Library and Information Services, Royal Conservatoire of Scotland

Friday, 8 August 2014

The Beauty of Belaieff, by Richard Beattie Davis

The historic Russian music publishing house, Belaieff, produced startlingly beautiful covers for their scores.  The Whittaker Library at the Royal Conservatoire of Scotland has today been gifted a copy of the late Richard Beattie Davis' book, The Beauty of Belaieff.  

Like the collection, the book itself is beautiful. 


  •  More about the book itself HERE.
  • Find it in our collection, HERE

Richard Beattie Davis (1922-2008) was an English musicologist and collector.  His collection is now in Florida Atlantis University - the Davis Music Collection.



Book Review



A lifetime’s dedicated research has gone into Richard Beattie Davis’s magnificent book, The Beauty of Belaieff.  Describing Mitrofan Petrovich Belaieff as ‘more an enabler than a creator’, Davis documents the impressive music publishing house that this wealthy timber merchant established in middle life.  Belaieff’s publishing output is in itself a record of an epoch in Russian music, and Davis’s book devotes chapters to each of the 18 composers that Belaieff promoted.


The publication in colour of over one hundred and fifty title pages makes this volume handsome enough to merit the epithet, ‘coffee-table book’ as well as being a serious study, for these illustrations both enhance and inform the extensive text.  Music title pages are a rather unique art-form, and although this volume is not a history of Belaieff’s commissioned art-work per se, it goes without saying that Davis does provide commentary on them.

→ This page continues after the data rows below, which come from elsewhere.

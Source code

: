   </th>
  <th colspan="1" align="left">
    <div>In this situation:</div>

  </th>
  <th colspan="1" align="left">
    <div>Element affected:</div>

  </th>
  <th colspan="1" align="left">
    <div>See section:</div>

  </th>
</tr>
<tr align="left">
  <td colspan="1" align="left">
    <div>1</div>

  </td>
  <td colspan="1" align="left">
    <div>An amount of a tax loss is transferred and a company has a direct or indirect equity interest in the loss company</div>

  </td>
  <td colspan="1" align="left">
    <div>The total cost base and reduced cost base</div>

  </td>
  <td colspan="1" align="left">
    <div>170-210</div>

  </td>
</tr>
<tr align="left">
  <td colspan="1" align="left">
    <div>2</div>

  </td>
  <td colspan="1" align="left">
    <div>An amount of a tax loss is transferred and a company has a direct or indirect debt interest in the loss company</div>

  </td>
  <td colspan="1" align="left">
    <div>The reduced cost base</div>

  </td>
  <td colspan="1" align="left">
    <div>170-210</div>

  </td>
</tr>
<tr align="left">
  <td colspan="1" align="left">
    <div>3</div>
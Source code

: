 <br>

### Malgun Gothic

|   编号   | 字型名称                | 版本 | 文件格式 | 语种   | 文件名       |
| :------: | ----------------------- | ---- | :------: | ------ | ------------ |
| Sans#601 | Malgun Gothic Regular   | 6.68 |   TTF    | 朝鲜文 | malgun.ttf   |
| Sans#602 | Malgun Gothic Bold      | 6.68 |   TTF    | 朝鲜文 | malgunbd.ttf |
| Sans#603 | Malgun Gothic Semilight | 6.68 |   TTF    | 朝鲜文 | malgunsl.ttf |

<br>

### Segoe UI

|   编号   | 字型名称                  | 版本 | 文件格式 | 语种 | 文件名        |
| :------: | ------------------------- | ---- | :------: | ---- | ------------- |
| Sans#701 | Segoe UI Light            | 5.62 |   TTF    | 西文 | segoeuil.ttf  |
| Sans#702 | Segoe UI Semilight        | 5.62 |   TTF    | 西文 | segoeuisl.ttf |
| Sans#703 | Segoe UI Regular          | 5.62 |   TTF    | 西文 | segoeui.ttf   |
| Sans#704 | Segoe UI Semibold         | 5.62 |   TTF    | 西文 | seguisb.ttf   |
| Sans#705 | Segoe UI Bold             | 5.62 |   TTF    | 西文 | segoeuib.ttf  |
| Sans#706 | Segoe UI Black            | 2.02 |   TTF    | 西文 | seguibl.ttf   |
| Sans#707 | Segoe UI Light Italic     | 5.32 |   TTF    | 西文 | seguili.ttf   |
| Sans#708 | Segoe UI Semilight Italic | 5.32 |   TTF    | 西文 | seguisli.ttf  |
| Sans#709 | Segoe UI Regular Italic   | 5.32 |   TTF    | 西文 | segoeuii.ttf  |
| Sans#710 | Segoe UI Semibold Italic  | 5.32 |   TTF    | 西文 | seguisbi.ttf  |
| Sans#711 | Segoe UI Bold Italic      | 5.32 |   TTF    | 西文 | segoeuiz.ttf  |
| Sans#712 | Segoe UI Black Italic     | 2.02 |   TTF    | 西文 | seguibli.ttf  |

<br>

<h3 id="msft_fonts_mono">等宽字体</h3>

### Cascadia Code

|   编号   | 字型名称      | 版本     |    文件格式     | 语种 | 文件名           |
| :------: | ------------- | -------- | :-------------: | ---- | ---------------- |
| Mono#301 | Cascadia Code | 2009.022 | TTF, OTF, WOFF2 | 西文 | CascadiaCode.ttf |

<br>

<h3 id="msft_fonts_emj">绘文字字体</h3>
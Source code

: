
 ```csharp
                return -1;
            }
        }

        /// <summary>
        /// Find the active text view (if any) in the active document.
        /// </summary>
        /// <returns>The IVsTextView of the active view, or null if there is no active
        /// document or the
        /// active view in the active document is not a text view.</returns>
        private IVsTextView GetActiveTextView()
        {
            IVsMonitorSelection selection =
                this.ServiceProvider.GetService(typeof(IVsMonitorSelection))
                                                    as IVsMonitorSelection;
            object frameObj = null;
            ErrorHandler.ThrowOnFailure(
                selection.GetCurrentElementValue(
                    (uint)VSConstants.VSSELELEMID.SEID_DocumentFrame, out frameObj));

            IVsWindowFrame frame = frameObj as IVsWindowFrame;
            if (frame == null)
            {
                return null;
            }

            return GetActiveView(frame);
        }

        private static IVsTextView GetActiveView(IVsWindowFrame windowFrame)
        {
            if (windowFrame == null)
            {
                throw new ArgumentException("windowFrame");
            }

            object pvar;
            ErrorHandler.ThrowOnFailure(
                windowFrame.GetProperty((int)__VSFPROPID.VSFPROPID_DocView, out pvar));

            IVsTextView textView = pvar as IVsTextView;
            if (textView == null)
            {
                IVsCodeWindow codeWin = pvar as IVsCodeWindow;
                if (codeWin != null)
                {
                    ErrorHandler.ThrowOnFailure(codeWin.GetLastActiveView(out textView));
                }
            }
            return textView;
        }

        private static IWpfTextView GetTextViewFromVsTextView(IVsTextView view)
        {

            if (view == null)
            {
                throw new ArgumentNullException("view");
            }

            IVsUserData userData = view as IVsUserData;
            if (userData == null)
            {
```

Davis systematically collected Belaieff publications on a grand scale, and his research embraced published histories, reference works, a vast amount of correspondence between Belaieff and his composers, not to mention extensive library visits.  It is gratifying, and humbling, to consider that Davis's initial researches in Westminster Music Library, and then in other libraries, were to bear fruit in such an admirable monograph.  Books of this stature are a welcome endorsement of the importance of specialist music libraries to music-lovers and researchers, and underline not only their important function of retaining old and perhaps forgotten music for posterity, but also the ‘enabling’ role that their staff are able to offer.